Corruputive Efficient Causality
I. Prelude: two types of ceasing to be (DM 18.11)
- There are two ways in which a thing can cease to exist (or be destroyed
or be corrupted): (i) mediately, i.e., as a consequence of the coming-to-be
of some other thing that is incompatible with it in the same subject; and
(ii) immediately, i.e., not consequent upon the coming to be of
something else.
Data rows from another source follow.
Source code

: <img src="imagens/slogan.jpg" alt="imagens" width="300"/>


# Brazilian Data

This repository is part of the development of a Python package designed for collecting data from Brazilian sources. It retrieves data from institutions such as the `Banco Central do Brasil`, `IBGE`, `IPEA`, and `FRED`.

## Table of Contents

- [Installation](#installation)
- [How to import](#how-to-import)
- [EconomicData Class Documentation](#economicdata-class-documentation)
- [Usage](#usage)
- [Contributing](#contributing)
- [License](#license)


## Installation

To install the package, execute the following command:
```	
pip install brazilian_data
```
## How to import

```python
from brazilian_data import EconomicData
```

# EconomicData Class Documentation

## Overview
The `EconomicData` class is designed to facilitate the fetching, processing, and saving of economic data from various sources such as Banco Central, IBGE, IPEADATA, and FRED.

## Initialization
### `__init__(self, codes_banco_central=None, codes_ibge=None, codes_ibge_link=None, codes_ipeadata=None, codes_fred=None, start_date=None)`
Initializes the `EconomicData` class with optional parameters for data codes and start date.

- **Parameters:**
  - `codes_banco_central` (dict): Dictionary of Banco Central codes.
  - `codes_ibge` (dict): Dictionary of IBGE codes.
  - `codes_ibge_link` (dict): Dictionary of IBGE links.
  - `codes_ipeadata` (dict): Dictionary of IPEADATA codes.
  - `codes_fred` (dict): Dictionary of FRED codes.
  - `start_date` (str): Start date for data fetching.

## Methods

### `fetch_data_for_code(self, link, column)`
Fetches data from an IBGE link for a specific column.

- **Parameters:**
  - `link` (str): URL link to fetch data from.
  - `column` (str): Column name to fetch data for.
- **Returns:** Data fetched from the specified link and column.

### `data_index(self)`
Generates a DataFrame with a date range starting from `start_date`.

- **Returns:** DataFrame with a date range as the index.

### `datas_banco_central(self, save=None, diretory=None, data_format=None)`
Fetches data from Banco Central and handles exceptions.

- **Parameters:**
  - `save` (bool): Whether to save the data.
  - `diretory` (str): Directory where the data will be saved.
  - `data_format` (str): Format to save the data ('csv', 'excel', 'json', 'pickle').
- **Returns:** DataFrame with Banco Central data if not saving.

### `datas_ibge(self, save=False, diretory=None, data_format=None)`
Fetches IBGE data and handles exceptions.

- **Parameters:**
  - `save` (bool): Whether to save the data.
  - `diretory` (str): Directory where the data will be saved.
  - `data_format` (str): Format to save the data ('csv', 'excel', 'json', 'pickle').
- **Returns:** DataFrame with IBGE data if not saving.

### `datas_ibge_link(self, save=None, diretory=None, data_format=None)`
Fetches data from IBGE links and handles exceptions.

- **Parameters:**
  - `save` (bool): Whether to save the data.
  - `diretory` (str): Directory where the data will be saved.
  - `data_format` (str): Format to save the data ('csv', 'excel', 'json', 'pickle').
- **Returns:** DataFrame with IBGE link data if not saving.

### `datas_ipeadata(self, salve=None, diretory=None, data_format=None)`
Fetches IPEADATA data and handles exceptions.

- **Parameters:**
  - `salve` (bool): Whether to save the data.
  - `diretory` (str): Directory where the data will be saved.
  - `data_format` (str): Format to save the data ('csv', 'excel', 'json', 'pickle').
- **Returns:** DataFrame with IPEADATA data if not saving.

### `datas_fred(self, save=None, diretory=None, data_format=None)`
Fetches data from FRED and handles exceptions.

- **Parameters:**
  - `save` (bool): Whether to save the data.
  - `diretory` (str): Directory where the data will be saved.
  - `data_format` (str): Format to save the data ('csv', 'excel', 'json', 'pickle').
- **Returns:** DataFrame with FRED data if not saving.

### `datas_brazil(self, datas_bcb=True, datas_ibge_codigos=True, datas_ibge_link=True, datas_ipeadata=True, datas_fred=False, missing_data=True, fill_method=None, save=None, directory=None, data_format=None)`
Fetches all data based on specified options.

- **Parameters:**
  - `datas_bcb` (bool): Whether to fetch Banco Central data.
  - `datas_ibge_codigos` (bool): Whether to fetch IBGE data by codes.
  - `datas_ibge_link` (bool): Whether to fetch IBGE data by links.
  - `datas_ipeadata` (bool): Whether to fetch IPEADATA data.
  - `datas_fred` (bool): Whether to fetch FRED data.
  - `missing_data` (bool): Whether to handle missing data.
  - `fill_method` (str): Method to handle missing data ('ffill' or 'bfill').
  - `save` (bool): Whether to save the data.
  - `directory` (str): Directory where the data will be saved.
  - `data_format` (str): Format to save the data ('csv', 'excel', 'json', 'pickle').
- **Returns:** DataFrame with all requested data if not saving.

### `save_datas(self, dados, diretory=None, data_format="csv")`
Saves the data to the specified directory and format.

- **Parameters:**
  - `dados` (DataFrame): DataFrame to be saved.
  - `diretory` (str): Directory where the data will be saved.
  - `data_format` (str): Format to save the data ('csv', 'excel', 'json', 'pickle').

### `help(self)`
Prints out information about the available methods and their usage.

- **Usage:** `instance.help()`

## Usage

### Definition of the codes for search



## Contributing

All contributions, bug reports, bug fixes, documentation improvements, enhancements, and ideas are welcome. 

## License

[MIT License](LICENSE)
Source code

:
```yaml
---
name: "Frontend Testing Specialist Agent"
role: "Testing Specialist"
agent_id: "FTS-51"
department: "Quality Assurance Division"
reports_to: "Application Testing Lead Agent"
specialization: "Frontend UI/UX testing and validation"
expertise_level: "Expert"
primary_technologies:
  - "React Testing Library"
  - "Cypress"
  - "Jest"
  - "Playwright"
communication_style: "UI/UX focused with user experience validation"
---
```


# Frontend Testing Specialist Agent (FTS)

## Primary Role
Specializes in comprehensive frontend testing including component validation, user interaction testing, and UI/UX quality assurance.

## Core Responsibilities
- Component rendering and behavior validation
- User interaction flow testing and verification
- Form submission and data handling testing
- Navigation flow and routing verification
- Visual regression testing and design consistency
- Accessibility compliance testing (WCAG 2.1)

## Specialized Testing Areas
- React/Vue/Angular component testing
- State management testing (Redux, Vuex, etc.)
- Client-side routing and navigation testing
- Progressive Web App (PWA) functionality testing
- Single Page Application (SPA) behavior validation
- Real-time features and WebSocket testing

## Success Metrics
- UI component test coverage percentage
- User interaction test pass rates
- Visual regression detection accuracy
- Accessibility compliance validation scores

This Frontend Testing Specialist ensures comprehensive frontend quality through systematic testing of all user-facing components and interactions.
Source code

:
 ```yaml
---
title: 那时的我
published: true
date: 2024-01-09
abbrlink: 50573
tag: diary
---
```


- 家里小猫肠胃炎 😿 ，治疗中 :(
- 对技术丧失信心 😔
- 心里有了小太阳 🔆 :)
Examples of the latter are annihilation and corruptions
that follow upon the removal of conserving actions.
II. Two main principles
- A. Only mediate ceasing-to-be is brought about through an instance
of positive and proper efficient causality.
- B. When the ceasing-to-be is immediate, it is brought about
not by an instance of positive and proper efficient causality, but by the
absence or removal of proper and positive efficient causality.
III. Corollaries
- A. In every case of ceasing-to-be there is a change but not necessarily
an action.
- B. Whenever a ceasing-to-be is mediate, the action by which
it is effected is an action on a presupposed subject.
- C. Whenever a ceasing-to-be is effected through a positive action,
it is a single non-complex action that involves two partial changes, one
positive and the other privative or negative, viz., a coming-to-be of some
new esse and an expulsion of some other esse.
- D. In a mediate ceasing-to-be, the ceasing-to-be is brought
about by the very same principles, accompanied by the very same conditions,
that effect the production upon which the ceasing-to-be is consequent.